▶ [YOUR GOAL]
Copy the lines below, word for word, from the first through the line containing "that way, I". Leave the pictures out.

▶ [SOURCE INFORMATION]
>>

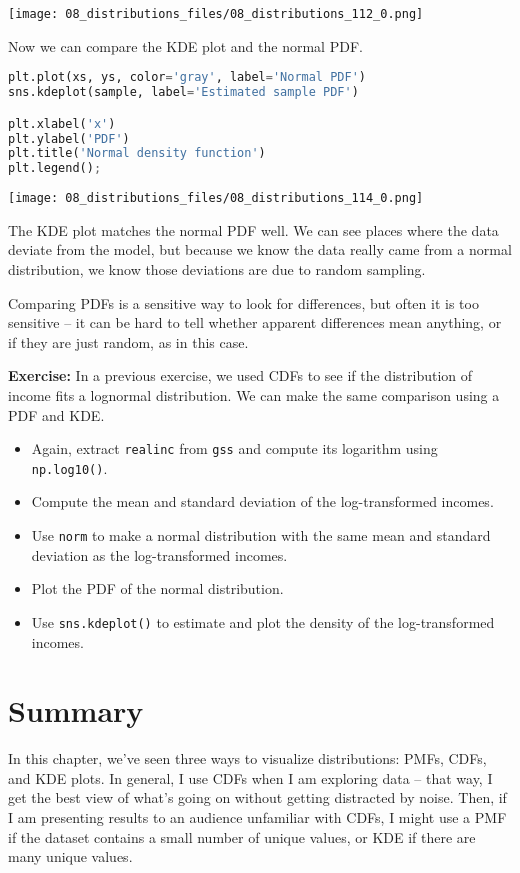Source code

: \begin{center}
\texttt{[image: 08\_distributions\_files/08\_distributions\_112\_0.png]}
\end{center}

Now we can compare the KDE plot and the normal PDF.

\begin{lstlisting}[language=Python,style=source]
plt.plot(xs, ys, color='gray', label='Normal PDF')
sns.kdeplot(sample, label='Estimated sample PDF')

plt.xlabel('x')
plt.ylabel('PDF')
plt.title('Normal density function')
plt.legend();
\end{lstlisting}

\begin{center}
\texttt{[image: 08\_distributions\_files/08\_distributions\_114\_0.png]}
\end{center}

The KDE plot matches the normal PDF well. We can see places where the
data deviate from the model, but because we know the data really came
from a normal distribution, we know those deviations are due to random
sampling.

Comparing PDFs is a sensitive way to look for differences, but often it
is too sensitive -- it can be hard to tell whether apparent differences
mean anything, or if they are just random, as in this case.

\textbf{Exercise:} In a previous exercise, we used CDFs to see if the
distribution of income fits a lognormal distribution. We can make the
same comparison using a PDF and KDE.

\begin{itemize}
\item
  Again, extract \passthrough{\lstinline!realinc!} from
  \passthrough{\lstinline!gss!} and compute its logarithm using
  \passthrough{\lstinline!np.log10()!}.
\item
  Compute the mean and standard deviation of the log-transformed
  incomes.
\item
  Use \passthrough{\lstinline!norm!} to make a normal distribution with
  the same mean and standard deviation as the log-transformed incomes.
\item
  Plot the PDF of the normal distribution.
\item
  Use \passthrough{\lstinline!sns.kdeplot()!} to estimate and plot the
  density of the log-transformed incomes.
\end{itemize}

\section{Summary}\label{summary}

In this chapter, we've seen three ways to visualize distributions: PMFs,
CDFs, and KDE plots. In general, I use CDFs when I am exploring data --
that way, I get the best view of what's going on without getting
distracted by noise. Then, if I am presenting results to an audience
unfamiliar with CDFs, I might use a PMF if the dataset contains a small
number of unique values, or KDE if there are many unique values.
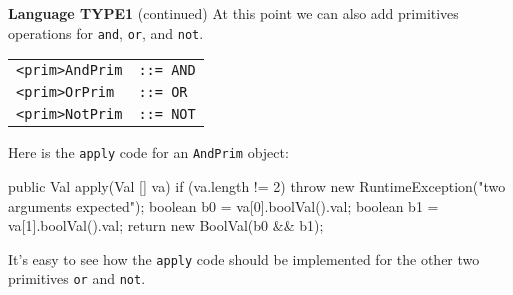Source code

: \begin{minipage}[t]{\sw}
\slidenumber
\LARGE
{\bf Language TYPE1} (continued)\exx
\Large
At this point we can also add primitives operations
for \verb'and', \verb'or', and \verb'not'.\exx
\emm\begin{tabular}{ll}
\verb'<prim>AndPrim' & \verb'::= AND'\\
\verb'<prim>OrPrim' & \verb'::= OR'\\
\verb'<prim>NotPrim' & \verb'::= NOT'\\
\end{tabular}\exx
Here is the \verb'apply' code for an \verb'AndPrim' object:
\begin{qv}
public Val apply(Val [] va) {
    if (va.length != 2)
        throw new RuntimeException("two arguments expected");
    boolean b0 = va[0].boolVal().val;
    boolean b1 = va[1].boolVal().val;
    return new BoolVal(b0 && b1);
}
\end{qv}
It's easy to see how the \verb'apply' code should be implemented
for the other two primitives \verb'or' and \verb'not'.
\end{minipage}

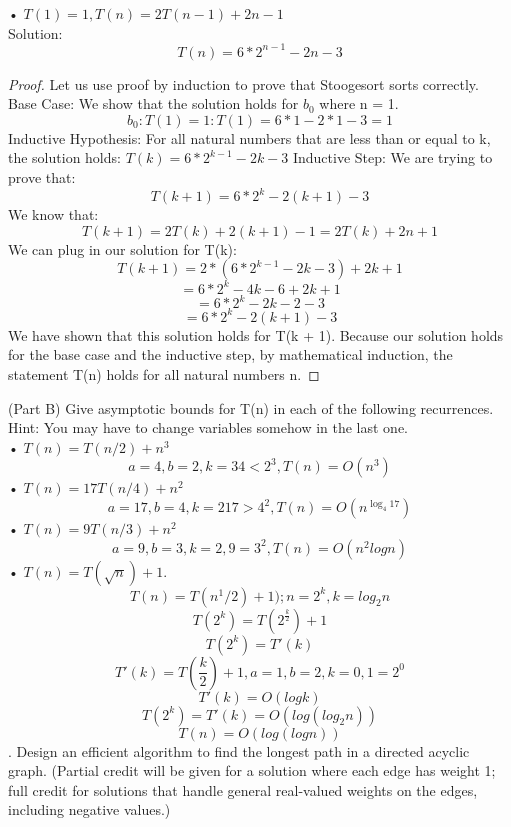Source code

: \documentclass[11pt, solution, letterpaper]{format}
\begin{document}
• $T(1) = 1,T(n) = 2T(n - 1) +2n - 1$\\
Solution: $$T(n) = 6*2^{n-1} -2n - 3 $$
\begin{proof}
Let us use proof by induction to prove that Stoogesort sorts correctly. 
Base Case: We show that the solution holds for $b_0$ where n = 1. $$b_0: T(1) = 1: T(1) = 6*1 - 2*1 - 3 = 1 $$ 
Inductive Hypothesis: For all natural numbers that are less than or equal to k, the solution holds:
$T(k) = 6*2^{k-1} -2k - 3  $
Inductive Step: We are trying to prove that:
$$T(k + 1) = 6*2^k - 2(k + 1) - 3 $$
We know that:
$$T(k + 1) = 2T(k) + 2(k + 1) - 1 = 2T(k) + 2n + 1 $$
We can plug in our solution for T(k):
$$T(k + 1) = 2*(6 * 2^{k-1} - 2k - 3) + 2k + 1$$
$$ = 6*2^k - 4k - 6 + 2k + 1$$
$$ = 6*2^k - 2k - 2 - 3 $$
$$ = 6*2^k - 2(k + 1) - 3 $$
We have shown that this solution holds for T(k + 1). Because our solution holds for the base case and the inductive step, by mathematical induction, the statement T(n) holds for all natural numbers n.
\end{proof}

(Part B) Give asymptotic bounds for T(n) in each of the following recurrences. Hint: You may have to change
variables somehow in the last one.\\
• $T(n) = T(n/2) +n^3$ \\
$$a = 4, b = 2, k = 3  4 < 2^3, T(n) = O(n^3)$$
• $T(n) = 17T(n/4) +n^2$ \\
$$a = 17, b = 4, k = 2  17 > 4^2, T(n) = O(n^{\log_4{17}})$$ 
• $T(n) = 9T(n/3) +n^2$\\
$$a = 9, b = 3, k = 2,  9 = 3^2, T(n) = O(n^2logn)$$ 
• $T(n) = T(\sqrt{n}) +1. $\\
$$T(n) = T(n^1/2) + 1) ; n = 2^k, k = log_2{n}$$
$$T(2^k) = T(2^{\frac{k}{2}}) + 1 $$
$$T(2^k) = T'(k)$$
$$T'(k) = T(\frac{k}{2}) + 1, a = 1, b = 2, k = 0, 1 = 2^0$$
$$T'(k) = O(logk)$$
$$T(2^k) = T'(k) = O(log(log_2{n}))$$
$$T(n) = O(log(logn))$$
. Design an efficient algorithm to find the longest path in a directed acyclic graph. (Partial credit will be given
for a solution where each edge has weight 1; full credit for solutions that handle general real-valued weights
on the edges, including negative values.)\\
\end{document}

<<

▶ [PROBLEM SOLUTION]
Source code

: \begin{center}
\texttt{[image: 08\_distributions\_files/08\_distributions\_112\_0.png]}
\end{center}

Now we can compare the KDE plot and the normal PDF.

\begin{lstlisting}[language=Python,style=source]
plt.plot(xs, ys, color='gray', label='Normal PDF')
sns.kdeplot(sample, label='Estimated sample PDF')

plt.xlabel('x')
plt.ylabel('PDF')
plt.title('Normal density function')
plt.legend();
\end{lstlisting}

\begin{center}
\texttt{[image: 08\_distributions\_files/08\_distributions\_114\_0.png]}
\end{center}

The KDE plot matches the normal PDF well. We can see places where the
data deviate from the model, but because we know the data really came
from a normal distribution, we know those deviations are due to random
sampling.

Comparing PDFs is a sensitive way to look for differences, but often it
is too sensitive -- it can be hard to tell whether apparent differences
mean anything, or if they are just random, as in this case.

\textbf{Exercise:} In a previous exercise, we used CDFs to see if the
distribution of income fits a lognormal distribution. We can make the
same comparison using a PDF and KDE.

\begin{itemize}
\item
  Again, extract \passthrough{\lstinline!realinc!} from
  \passthrough{\lstinline!gss!} and compute its logarithm using
  \passthrough{\lstinline!np.log10()!}.
\item
  Compute the mean and standard deviation of the log-transformed
  incomes.
\item
  Use \passthrough{\lstinline!norm!} to make a normal distribution with
  the same mean and standard deviation as the log-transformed incomes.
\item
  Plot the PDF of the normal distribution.
\item
  Use \passthrough{\lstinline!sns.kdeplot()!} to estimate and plot the
  density of the log-transformed incomes.
\end{itemize}

\section{Summary}\label{summary}

In this chapter, we've seen three ways to visualize distributions: PMFs,
CDFs, and KDE plots. In general, I use CDFs when I am exploring data --
that way, I get the best view of what's going on without getting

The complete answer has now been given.